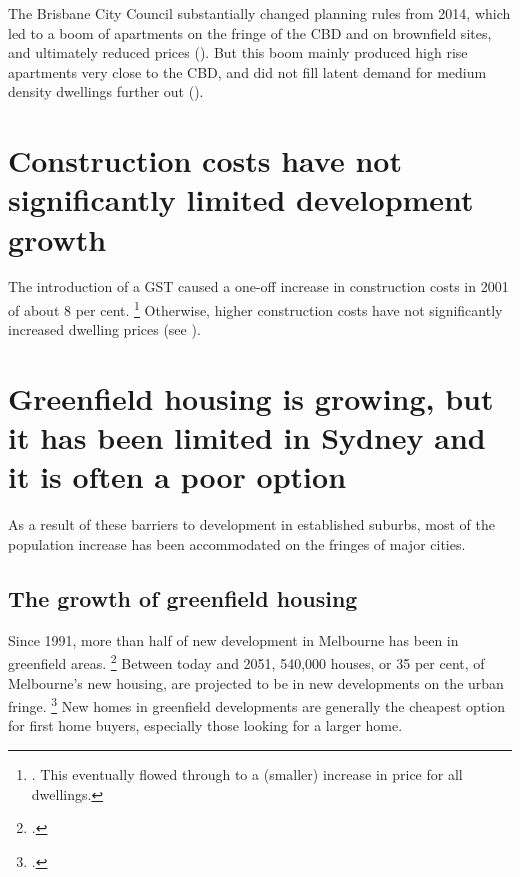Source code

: The Brisbane City Council substantially changed planning rules from 2014, which led to a boom of apartments on the fringe of the CBD and on brownfield sites, and ultimately reduced prices ().
But this boom mainly produced high rise apartments very close to the CBD, and did not fill latent demand for medium density dwellings further out ().
    

\section{Construction costs have not significantly limited development growth}\label{sec:construction-costs-havent-limited-development}


The introduction of a GST caused a one-off increase in construction costs in 2001 of about 8 per cent.%
	\footnote{\textcites{ProductivityCommission2004FirstHomeOwnership}{BergerThomsonEllis2004HousingConstruction}.
This eventually flowed through to a (smaller) increase in price for all dwellings.}
Otherwise, higher construction costs have not significantly increased dwelling prices (see ).

\section{Greenfield housing is growing, but it has been limited in Sydney and it is often a poor option}\label{sec:greenfield-housing-is-growing-but-it-has-been-limited-in-sydney-and-it-is-often-a-poor-option}

As a result of these barriers to development in established suburbs, most of the population increase has been accommodated on the fringes of major cities.

\subsection{The growth of greenfield housing}\label{subsec:the-growth-of-greenfield-housing}

Since 1991, more than half of new development in Melbourne has been in greenfield areas.%
	\footcite{Deacon-2014-Share-urban-dev-greenfield-vs-established-areas}
Between today and 2051, 540,000 houses, or 35 per cent, of Melbourne's new housing, are projected to be in new developments on the urban fringe.%
	\footcites{VicTransport2014VicFuture}[][Figure~7]{VicGov2017PlanMelb}
New homes in greenfield developments are generally the cheapest option for first home buyers, especially those looking for a larger home.

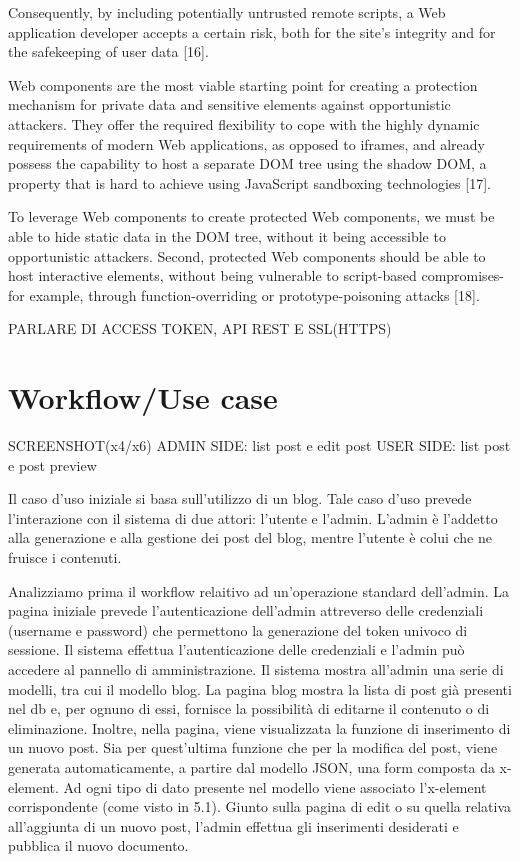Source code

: \documentclass{sig-alternate}
\begin{document}
Consequently, by including potentially untrusted remote scripts, a Web application developer accepts a certain risk, both for the site's integrity and for the safekeeping of user data [16].

Web components are the most viable starting point for creating a protection mechanism for private data and sensitive elements against opportunistic attackers. They offer the required flexibility to cope with the highly dynamic requirements of modern Web applications, as opposed to iframes, and already possess the capability to host a separate DOM tree using the shadow DOM, a property that is hard to achieve using JavaScript sandboxing technologies [17].

To leverage Web components to create protected Web components, we must be able to hide static data in the DOM tree, without it being accessible to opportunistic attackers. Second, protected Web components should be able to host interactive elements, without being vulnerable to script-based compromises-for example, through function-overriding or prototype-poisoning attacks [18].

PARLARE DI ACCESS TOKEN, API REST E SSL(HTTPS)

\section{Workflow/Use case}
SCREENSHOT(x4/x6)
	ADMIN SIDE: list post e edit post
	USER SIDE: list post e post preview

Il caso d'uso iniziale si basa sull'utilizzo di un blog. Tale caso d'uso prevede l'interazione con il sistema di due attori: l'utente e l'admin.
L'admin è l'addetto alla generazione e alla gestione dei post del blog, mentre l'utente è colui che ne fruisce i contenuti.

Analizziamo prima il workflow relaitivo ad un'operazione standard dell'admin.
La pagina iniziale prevede l'autenticazione dell'admin attreverso delle credenziali (username e password) che permettono la generazione del token univoco di sessione. Il sistema effettua l'autenticazione delle credenziali e l'admin può accedere al pannello di amministrazione. Il sistema mostra all'admin una serie di modelli, tra cui il modello blog. La pagina blog mostra la lista di post già presenti nel db e, per ognuno di essi, fornisce la possibilità di editarne il contenuto o di eliminazione.
Inoltre, nella pagina, viene visualizzata la funzione di inserimento di un nuovo post.
Sia per quest'ultima funzione che per la modifica del post, viene generata automaticamente, a partire dal modello JSON, una form composta da x-element. Ad ogni tipo di dato presente nel modello viene associato l'x-element corrispondente (come visto in 5.1).
Giunto sulla pagina di edit o su quella relativa all'aggiunta di un nuovo post, l'admin effettua gli inserimenti desiderati e pubblica il nuovo documento.
\end{document}
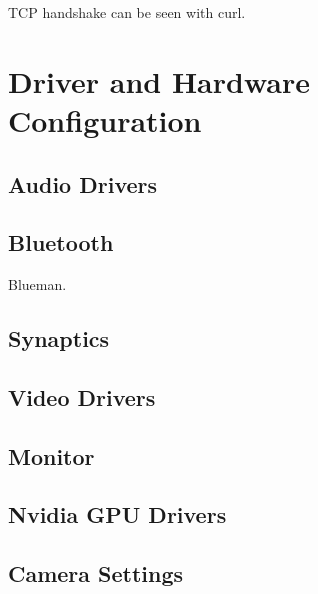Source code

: \documentclass{article}
\begin{document}
    TCP handshake can be seen with curl. 


\section{Driver and Hardware Configuration}

  \subsection{Audio Drivers} 


  \subsection{Bluetooth}
    Blueman. 

  \subsection{Synaptics}


  \subsection{Video Drivers}


  \subsection{Monitor}


  \subsection{Nvidia GPU Drivers} 

  \subsection{Camera Settings}
\end{document}
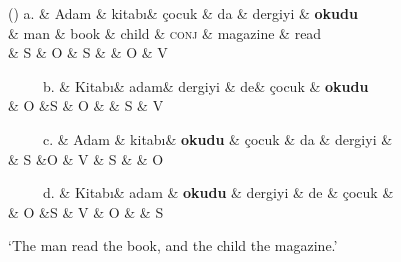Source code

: \documentclass[11pt]{article}
\newenvironment{myquote}%
  {\list{}{\leftmargin=0.0in\rightmargin=0.0in}\item[]}%
  {\endlist}
\newcounter{excounter}
\begin{document}
\begin{myquote}
  \footnotesize
  \label{ex:tr-gap-1}
  \begin{dependency}[edge unit distance=2.5ex]
    \begin{deptext}
     (\theexcounter) a. \& Adam \& kitab\i \& \c{c}ocuk  \& da \& dergiyi \& \textbf{okudu} \\
     \& man  \& book \&  child \& \textsc{conj} \& magazine \& read \\
     \&  S \& O \& S \&  \& O \& V  \\
    \end{deptext}
  \end{dependency}
  
  \begin{dependency}[edge unit distance=2.5ex]
    \begin{deptext}[column sep=0.1cm]
     \ \ \ \ \ b. \& Kitab\i \&  adam\& dergiyi \& de\&  \c{c}ocuk  \& \textbf{okudu} \\
     \&  O \&S \& O \&  \& S \& V  \\
    \end{deptext}
  \end{dependency}
  
  \begin{dependency}
    \begin{deptext}[column sep=0.1cm]
      \ \ \ \ \ c. \& Adam \&  kitab\i  \& \textbf{okudu} \&  \c{c}ocuk  \&  da \& dergiyi \&   \\
     \&  S \&O \& V \& S \&  \& O  \\
    \end{deptext}
  \end{dependency}

  \begin{dependency}[edge unit distance=2.5ex]
    \begin{deptext}[column sep=0.1cm]
      \ \ \ \ \ d. \& Kitab\i   \& adam  \& \textbf{okudu} \& dergiyi   \&  de \& \c{c}ocuk  \&   \\
      \&  O \&S \& V \& O \&  \& S  \\
    \end{deptext}
  \end{dependency}
  \trans `The man read the book, and the child the magazine.'  \\ \null \hfill \cite{Bozsahin2000}
\end{myquote}
\end{document}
-=-=-
* Task to carry out
Copy the records above exactly, leaving out every picture.

* Response to the exercise
Source code

: The Brisbane City Council substantially changed planning rules from 2014, which led to a boom of apartments on the fringe of the CBD and on brownfield sites, and ultimately reduced prices ().
But this boom mainly produced high rise apartments very close to the CBD, and did not fill latent demand for medium density dwellings further out ().
    

\section{Construction costs have not significantly limited development growth}\label{sec:construction-costs-havent-limited-development}


The introduction of a GST caused a one-off increase in construction costs in 2001 of about 8 per cent.%
	\footnote{\textcites{ProductivityCommission2004FirstHomeOwnership}{BergerThomsonEllis2004HousingConstruction}.
This eventually flowed through to a (smaller) increase in price for all dwellings.}
Otherwise, higher construction costs have not significantly increased dwelling prices (see ).

\section{Greenfield housing is growing, but it has been limited in Sydney and it is often a poor option}\label{sec:greenfield-housing-is-growing-but-it-has-been-limited-in-sydney-and-it-is-often-a-poor-option}

As a result of these barriers to development in established suburbs, most of the population increase has been accommodated on the fringes of major cities.

\subsection{The growth of greenfield housing}\label{subsec:the-growth-of-greenfield-housing}

Since 1991, more than half of new development in Melbourne has been in greenfield areas.%
	\footcite{Deacon-2014-Share-urban-dev-greenfield-vs-established-areas}
Between today and 2051, 540,000 houses, or 35 per cent, of Melbourne's new housing, are projected to be in new developments on the urban fringe.%
	\footcites{VicTransport2014VicFuture}[][Figure~7]{VicGov2017PlanMelb}
New homes in greenfield developments are generally the cheapest option for first home buyers, especially those looking for a larger home.

Source code

: \documentclass{sig-alternate}
\begin{document}
Consequently, by including potentially untrusted remote scripts, a Web application developer accepts a certain risk, both for the site's integrity and for the safekeeping of user data [16].

Web components are the most viable starting point for creating a protection mechanism for private data and sensitive elements against opportunistic attackers. They offer the required flexibility to cope with the highly dynamic requirements of modern Web applications, as opposed to iframes, and already possess the capability to host a separate DOM tree using the shadow DOM, a property that is hard to achieve using JavaScript sandboxing technologies [17].

To leverage Web components to create protected Web components, we must be able to hide static data in the DOM tree, without it being accessible to opportunistic attackers. Second, protected Web components should be able to host interactive elements, without being vulnerable to script-based compromises-for example, through function-overriding or prototype-poisoning attacks [18].

PARLARE DI ACCESS TOKEN, API REST E SSL(HTTPS)

\section{Workflow/Use case}
SCREENSHOT(x4/x6)
	ADMIN SIDE: list post e edit post
	USER SIDE: list post e post preview

Il caso d'uso iniziale si basa sull'utilizzo di un blog. Tale caso d'uso prevede l'interazione con il sistema di due attori: l'utente e l'admin.
L'admin è l'addetto alla generazione e alla gestione dei post del blog, mentre l'utente è colui che ne fruisce i contenuti.

Analizziamo prima il workflow relaitivo ad un'operazione standard dell'admin.
La pagina iniziale prevede l'autenticazione dell'admin attreverso delle credenziali (username e password) che permettono la generazione del token univoco di sessione. Il sistema effettua l'autenticazione delle credenziali e l'admin può accedere al pannello di amministrazione. Il sistema mostra all'admin una serie di modelli, tra cui il modello blog. La pagina blog mostra la lista di post già presenti nel db e, per ognuno di essi, fornisce la possibilità di editarne il contenuto o di eliminazione.
Inoltre, nella pagina, viene visualizzata la funzione di inserimento di un nuovo post.
Sia per quest'ultima funzione che per la modifica del post, viene generata automaticamente, a partire dal modello JSON, una form composta da x-element. Ad ogni tipo di dato presente nel modello viene associato l'x-element corrispondente (come visto in 5.1).
Giunto sulla pagina di edit o su quella relativa all'aggiunta di un nuovo post, l'admin effettua gli inserimenti desiderati e pubblica il nuovo documento.
\end{document}
Source code

: \documentclass{article}
\begin{document}
    TCP handshake can be seen with curl. 


\section{Driver and Hardware Configuration}

  \subsection{Audio Drivers} 


  \subsection{Bluetooth}
    Blueman. 

  \subsection{Synaptics}


  \subsection{Video Drivers}


  \subsection{Monitor}


  \subsection{Nvidia GPU Drivers} 

  \subsection{Camera Settings}
\end{document}
Source code

: \documentclass[11pt]{article}
\newenvironment{myquote}%
  {\list{}{\leftmargin=0.0in\rightmargin=0.0in}\item[]}%
  {\endlist}
\newcounter{excounter}
\begin{document}
\begin{myquote}
  \footnotesize
  \label{ex:tr-gap-1}
  \begin{dependency}[edge unit distance=2.5ex]
    \begin{deptext}
     (\theexcounter) a. \& Adam \& kitab\i \& \c{c}ocuk  \& da \& dergiyi \& \textbf{okudu} \\
     \& man  \& book \&  child \& \textsc{conj} \& magazine \& read \\
     \&  S \& O \& S \&  \& O \& V  \\
    \end{deptext}
  \end{dependency}
  
  \begin{dependency}[edge unit distance=2.5ex]
    \begin{deptext}[column sep=0.1cm]
     \ \ \ \ \ b. \& Kitab\i \&  adam\& dergiyi \& de\&  \c{c}ocuk  \& \textbf{okudu} \\
     \&  O \&S \& O \&  \& S \& V  \\
    \end{deptext}
  \end{dependency}
  
  \begin{dependency}
    \begin{deptext}[column sep=0.1cm]
      \ \ \ \ \ c. \& Adam \&  kitab\i  \& \textbf{okudu} \&  \c{c}ocuk  \&  da \& dergiyi \&   \\
     \&  S \&O \& V \& S \&  \& O  \\
    \end{deptext}
  \end{dependency}

  \begin{dependency}[edge unit distance=2.5ex]
    \begin{deptext}[column sep=0.1cm]
      \ \ \ \ \ d. \& Kitab\i   \& adam  \& \textbf{okudu} \& dergiyi   \&  de \& \c{c}ocuk  \&   \\
      \&  O \&S \& V \& O \&  \& S  \\
    \end{deptext}
  \end{dependency}
  \trans `The man read the book, and the child the magazine.'  \\ \null \hfill \cite{Bozsahin2000}
\end{myquote}
\end{document}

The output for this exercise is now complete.